Task objective
The answer must consist of every line from the data that holds "Qualified".

Listed records
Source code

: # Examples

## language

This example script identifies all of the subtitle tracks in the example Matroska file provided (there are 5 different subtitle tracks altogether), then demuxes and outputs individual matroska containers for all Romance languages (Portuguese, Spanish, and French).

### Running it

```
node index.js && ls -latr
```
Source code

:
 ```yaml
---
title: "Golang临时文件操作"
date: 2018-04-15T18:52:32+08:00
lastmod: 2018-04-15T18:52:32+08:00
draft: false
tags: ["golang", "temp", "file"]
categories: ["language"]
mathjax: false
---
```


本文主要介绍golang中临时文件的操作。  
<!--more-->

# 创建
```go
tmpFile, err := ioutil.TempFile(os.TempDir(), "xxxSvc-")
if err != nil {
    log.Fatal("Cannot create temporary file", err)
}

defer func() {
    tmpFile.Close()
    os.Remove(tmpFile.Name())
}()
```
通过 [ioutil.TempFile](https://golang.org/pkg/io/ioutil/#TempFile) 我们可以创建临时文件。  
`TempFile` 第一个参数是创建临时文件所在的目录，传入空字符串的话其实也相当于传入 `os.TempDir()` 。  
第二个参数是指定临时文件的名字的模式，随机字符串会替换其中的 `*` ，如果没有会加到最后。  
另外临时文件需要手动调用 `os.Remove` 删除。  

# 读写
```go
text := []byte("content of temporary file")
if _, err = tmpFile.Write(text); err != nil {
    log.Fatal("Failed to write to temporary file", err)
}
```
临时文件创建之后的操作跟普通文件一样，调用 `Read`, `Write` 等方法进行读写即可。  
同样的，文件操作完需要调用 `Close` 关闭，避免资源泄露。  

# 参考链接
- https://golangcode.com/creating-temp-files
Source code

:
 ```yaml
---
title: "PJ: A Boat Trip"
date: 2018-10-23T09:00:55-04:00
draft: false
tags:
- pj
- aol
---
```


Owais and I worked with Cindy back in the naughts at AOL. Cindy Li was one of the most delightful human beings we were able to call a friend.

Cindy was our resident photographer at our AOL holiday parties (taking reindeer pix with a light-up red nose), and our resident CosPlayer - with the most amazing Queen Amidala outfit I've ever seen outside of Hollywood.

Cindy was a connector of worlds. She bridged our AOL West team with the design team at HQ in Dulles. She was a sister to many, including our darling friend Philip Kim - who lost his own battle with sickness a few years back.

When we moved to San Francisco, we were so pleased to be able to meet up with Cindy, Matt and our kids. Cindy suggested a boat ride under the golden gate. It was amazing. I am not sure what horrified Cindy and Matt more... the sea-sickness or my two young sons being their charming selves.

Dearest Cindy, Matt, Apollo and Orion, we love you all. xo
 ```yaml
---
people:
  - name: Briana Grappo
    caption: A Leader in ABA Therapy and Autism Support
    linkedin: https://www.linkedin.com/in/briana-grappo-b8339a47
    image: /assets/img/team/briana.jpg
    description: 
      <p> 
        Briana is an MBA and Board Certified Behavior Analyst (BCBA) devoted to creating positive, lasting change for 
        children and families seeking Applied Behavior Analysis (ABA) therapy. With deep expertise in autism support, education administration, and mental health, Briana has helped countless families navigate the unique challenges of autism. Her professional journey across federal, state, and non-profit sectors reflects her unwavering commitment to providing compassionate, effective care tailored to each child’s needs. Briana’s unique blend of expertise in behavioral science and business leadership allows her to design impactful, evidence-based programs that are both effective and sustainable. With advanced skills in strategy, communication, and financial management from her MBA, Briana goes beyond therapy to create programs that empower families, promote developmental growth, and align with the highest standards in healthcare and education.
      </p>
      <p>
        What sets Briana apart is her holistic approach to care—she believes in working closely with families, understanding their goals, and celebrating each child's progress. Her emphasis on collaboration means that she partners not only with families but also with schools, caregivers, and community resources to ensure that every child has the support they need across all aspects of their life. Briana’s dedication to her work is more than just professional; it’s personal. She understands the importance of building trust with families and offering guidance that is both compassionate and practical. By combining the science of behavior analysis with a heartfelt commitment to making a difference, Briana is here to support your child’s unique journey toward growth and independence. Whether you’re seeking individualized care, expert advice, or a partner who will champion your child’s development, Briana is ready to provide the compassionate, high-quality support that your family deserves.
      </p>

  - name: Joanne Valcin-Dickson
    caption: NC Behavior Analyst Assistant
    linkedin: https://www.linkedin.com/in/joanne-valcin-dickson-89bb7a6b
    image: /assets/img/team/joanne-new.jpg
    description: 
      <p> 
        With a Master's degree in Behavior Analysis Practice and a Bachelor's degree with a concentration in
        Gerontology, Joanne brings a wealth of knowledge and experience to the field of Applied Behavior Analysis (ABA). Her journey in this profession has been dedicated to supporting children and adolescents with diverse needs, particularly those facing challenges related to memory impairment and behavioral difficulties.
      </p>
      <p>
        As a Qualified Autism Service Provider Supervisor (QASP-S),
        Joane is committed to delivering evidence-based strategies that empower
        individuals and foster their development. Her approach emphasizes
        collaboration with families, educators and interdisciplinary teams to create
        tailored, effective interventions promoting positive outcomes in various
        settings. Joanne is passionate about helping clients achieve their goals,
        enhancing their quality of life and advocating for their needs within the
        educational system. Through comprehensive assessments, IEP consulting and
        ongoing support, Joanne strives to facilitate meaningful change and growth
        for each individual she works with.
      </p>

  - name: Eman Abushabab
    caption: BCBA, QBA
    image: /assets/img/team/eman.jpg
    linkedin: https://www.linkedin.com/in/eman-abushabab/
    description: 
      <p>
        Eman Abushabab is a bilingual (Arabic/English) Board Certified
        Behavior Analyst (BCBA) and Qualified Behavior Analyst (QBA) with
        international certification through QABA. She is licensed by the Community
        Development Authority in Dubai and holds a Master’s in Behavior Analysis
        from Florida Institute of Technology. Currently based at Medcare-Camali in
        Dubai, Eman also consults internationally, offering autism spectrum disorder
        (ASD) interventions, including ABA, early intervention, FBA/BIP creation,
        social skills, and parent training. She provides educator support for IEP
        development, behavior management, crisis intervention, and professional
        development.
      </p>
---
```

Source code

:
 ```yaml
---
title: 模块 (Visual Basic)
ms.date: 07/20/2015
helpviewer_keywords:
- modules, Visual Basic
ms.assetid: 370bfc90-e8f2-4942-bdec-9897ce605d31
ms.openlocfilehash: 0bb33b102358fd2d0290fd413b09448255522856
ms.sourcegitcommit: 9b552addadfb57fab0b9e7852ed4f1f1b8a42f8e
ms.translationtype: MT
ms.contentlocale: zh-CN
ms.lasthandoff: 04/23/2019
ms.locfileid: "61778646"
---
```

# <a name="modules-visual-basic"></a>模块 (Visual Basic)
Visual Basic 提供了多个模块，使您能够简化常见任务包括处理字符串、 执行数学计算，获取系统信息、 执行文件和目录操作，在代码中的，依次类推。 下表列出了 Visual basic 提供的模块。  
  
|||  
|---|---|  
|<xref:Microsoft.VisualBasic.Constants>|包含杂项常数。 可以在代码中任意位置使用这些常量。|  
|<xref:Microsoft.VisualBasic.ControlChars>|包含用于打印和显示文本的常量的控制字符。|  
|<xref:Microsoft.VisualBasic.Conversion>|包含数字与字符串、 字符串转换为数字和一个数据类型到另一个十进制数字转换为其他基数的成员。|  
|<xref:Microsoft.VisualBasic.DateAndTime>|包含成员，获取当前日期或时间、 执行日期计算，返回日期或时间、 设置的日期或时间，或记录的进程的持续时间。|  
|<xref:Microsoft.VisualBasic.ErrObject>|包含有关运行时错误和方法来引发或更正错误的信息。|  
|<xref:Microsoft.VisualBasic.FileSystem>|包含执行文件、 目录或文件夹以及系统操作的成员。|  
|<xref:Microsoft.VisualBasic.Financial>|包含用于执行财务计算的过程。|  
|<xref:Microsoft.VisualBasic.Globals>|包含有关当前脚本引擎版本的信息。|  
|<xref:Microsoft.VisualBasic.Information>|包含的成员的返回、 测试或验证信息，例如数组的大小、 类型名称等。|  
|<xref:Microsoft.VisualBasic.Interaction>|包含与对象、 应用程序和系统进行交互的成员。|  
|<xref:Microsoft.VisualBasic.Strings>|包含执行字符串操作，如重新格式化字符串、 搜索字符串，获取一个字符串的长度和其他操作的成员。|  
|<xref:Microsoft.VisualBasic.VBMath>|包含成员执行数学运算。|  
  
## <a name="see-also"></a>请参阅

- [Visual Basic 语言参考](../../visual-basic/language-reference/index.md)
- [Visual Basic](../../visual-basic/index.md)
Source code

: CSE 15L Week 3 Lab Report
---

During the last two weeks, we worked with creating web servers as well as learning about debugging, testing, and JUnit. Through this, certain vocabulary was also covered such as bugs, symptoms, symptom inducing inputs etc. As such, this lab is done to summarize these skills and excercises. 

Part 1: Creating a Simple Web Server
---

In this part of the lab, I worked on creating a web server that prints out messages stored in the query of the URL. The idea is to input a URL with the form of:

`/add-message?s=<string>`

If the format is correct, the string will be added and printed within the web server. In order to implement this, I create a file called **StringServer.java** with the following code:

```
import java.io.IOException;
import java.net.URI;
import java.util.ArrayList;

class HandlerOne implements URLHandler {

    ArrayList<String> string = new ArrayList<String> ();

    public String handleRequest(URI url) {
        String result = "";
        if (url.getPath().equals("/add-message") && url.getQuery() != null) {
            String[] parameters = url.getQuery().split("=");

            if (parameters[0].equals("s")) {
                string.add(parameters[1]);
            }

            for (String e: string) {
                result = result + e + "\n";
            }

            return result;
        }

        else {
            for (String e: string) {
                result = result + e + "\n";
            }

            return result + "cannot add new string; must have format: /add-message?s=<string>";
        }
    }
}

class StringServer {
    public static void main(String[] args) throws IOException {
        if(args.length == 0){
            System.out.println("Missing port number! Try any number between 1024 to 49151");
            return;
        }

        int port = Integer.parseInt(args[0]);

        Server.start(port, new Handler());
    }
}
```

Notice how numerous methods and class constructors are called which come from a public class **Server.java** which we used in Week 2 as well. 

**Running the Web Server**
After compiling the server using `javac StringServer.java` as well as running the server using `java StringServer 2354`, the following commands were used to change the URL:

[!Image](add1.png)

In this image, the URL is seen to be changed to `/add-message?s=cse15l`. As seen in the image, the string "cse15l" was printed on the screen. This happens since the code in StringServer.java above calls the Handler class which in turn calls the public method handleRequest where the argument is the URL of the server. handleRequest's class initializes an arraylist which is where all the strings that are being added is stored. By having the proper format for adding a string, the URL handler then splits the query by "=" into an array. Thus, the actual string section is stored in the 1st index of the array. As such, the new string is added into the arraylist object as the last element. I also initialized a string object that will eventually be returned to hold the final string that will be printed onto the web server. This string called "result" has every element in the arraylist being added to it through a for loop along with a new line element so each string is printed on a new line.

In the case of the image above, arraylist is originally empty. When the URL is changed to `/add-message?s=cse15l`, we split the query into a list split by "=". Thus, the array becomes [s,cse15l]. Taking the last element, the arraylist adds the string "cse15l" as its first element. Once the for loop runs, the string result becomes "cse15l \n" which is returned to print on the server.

Task result
        As a Qualified Autism Service Provider Supervisor (QASP-S),
        Behavior Analyst (BCBA) and Qualified Behavior Analyst (QBA) with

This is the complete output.